DA DC A DC

Mi stupisce molto sentir parlare del futuro della sinistra. E più ancora di riempire uno spazio vuoto a sinistra del Pd. Stare a sinistra del partito democratico vuol dire stare fuori dal governo. A vita. Già, perché qualsiasi legge elettorale che partorirà il mega-utero di Donna Veltroni, fecondato dalle semenze di Berluscone, non prevedrà mai più un’alternanza al potere, tanto meno, per la nuova “Sinistra Arcobaleno”, che, spogliata della falce&martello, vuol darsi una parvenza di credibilità, posteggiando un Mussi in guardiola ed un Ferrero ad amministrare il baraccone. La sinistra è morta o non è mai nata. Intendo una sinistra europea, di governo, una sinistra di tradizione socialista, persino laburista, direi. All’Italia è sempre mancato il socialismo, o meglio la socialdemocrazia, cosa che i nostri colleghi (Europei Sapiens) hanno sempre avuto ben presente.
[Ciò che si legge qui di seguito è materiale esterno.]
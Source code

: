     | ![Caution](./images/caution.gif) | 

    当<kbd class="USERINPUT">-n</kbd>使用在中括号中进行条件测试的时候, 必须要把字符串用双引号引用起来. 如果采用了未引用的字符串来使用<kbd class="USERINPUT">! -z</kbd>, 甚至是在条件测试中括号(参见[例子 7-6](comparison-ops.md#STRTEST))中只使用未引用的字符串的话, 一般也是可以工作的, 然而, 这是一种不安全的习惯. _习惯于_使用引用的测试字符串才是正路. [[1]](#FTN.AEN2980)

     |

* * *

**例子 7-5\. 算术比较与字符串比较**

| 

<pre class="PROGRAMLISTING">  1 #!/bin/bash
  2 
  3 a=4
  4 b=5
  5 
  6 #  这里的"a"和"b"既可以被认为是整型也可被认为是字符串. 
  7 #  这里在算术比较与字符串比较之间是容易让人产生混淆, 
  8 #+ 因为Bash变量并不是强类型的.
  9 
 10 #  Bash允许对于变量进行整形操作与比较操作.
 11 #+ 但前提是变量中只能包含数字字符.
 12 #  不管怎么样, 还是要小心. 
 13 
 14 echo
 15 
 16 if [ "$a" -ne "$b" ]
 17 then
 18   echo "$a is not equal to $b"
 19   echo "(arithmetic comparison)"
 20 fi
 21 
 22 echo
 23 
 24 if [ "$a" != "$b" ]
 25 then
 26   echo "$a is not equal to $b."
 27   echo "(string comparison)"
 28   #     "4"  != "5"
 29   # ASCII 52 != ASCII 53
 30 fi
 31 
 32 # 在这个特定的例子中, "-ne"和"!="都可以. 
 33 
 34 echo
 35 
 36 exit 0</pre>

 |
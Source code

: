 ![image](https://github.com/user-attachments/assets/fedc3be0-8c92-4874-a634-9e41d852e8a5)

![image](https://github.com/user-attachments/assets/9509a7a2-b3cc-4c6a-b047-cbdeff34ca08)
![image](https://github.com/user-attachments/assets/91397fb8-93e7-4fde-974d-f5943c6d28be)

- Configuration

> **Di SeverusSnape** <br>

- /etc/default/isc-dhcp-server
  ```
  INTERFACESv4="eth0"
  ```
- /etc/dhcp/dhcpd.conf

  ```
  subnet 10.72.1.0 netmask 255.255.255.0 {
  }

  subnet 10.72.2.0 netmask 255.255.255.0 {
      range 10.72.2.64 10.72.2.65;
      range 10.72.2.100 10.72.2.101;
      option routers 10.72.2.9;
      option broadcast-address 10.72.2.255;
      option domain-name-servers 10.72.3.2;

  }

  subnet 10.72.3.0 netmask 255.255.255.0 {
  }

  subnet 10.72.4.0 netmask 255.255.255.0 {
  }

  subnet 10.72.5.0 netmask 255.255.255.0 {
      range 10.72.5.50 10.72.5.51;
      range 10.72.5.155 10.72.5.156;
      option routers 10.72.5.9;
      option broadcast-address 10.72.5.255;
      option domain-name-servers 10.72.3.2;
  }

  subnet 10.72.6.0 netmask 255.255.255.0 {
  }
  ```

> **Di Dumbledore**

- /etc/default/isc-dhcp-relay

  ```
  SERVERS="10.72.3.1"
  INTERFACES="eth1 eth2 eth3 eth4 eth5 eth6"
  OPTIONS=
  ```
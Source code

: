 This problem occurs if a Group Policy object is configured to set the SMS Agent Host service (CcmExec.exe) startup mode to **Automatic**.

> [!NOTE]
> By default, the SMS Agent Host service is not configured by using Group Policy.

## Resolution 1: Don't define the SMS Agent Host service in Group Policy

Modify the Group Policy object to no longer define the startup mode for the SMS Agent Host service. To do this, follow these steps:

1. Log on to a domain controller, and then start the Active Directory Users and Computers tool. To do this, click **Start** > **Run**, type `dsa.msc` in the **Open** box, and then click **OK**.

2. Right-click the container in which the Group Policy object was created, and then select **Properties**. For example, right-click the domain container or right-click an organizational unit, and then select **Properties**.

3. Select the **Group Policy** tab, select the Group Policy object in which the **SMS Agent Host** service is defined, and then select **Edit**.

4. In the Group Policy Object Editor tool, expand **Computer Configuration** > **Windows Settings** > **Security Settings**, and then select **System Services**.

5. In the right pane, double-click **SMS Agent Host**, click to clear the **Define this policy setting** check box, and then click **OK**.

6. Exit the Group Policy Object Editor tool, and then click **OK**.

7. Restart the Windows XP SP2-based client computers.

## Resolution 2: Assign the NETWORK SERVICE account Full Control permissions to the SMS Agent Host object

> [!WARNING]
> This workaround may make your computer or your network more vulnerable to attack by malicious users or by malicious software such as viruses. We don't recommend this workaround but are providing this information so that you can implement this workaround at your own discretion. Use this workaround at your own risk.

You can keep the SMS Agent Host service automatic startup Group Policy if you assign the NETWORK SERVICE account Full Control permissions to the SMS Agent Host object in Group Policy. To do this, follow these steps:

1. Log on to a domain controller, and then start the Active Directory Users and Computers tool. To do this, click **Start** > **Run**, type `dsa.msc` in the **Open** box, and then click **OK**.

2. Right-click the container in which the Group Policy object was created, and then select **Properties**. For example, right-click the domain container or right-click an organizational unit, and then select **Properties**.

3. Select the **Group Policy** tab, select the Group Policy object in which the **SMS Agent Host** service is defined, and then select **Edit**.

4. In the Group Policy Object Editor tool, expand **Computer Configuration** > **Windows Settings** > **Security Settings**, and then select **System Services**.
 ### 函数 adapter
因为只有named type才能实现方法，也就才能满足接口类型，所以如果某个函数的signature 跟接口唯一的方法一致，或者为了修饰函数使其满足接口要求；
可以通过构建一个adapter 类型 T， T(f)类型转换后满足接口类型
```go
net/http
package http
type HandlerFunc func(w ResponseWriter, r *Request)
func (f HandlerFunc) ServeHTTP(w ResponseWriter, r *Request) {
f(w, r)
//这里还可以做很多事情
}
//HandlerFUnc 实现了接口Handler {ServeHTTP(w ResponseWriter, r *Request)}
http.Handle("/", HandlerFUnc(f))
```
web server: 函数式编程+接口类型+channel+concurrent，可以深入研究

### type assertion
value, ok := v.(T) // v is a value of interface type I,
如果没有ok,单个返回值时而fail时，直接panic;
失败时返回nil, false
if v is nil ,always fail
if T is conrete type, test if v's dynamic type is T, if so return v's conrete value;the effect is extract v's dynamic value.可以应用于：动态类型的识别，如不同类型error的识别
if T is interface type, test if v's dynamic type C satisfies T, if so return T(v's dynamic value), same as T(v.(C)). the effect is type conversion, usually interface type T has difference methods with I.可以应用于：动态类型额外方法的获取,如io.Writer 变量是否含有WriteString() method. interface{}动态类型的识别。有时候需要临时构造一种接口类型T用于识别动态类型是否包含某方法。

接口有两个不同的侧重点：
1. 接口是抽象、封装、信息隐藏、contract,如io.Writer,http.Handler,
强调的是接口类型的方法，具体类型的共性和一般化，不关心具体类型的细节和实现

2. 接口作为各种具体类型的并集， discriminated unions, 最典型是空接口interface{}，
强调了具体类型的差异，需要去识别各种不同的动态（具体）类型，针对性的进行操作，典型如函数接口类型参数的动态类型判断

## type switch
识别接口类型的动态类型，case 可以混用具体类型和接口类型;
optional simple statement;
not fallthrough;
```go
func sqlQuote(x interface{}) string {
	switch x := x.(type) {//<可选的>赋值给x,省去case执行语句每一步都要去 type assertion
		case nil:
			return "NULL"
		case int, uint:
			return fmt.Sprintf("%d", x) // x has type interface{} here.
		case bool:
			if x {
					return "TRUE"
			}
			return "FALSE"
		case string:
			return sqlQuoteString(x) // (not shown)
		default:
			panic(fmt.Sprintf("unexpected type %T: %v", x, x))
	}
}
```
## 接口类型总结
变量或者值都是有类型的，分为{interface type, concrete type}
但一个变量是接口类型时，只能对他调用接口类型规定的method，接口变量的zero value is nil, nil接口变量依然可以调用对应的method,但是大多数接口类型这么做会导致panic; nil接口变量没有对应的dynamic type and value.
In Italia un Partito Comunista irresponsabile, finto battagliero, che patteggiava con un centro cattolico gattopardiano, ha contribuito a fascistizzare consapevolmente il nostro paese. A deprimerlo. Lo ha privato di quella spinta al nuovo, al progresso, che invece è caratteristica principale della vera sinistra europea, con la quale i nostri fortunati vicini hanno vissuto le stagioni più floride. E ora ci aspettano altri trent’anni di immobili sballottamenti tra il Pd (la “Dc de sinistra”) e il Pdl (la “Dc de destra”).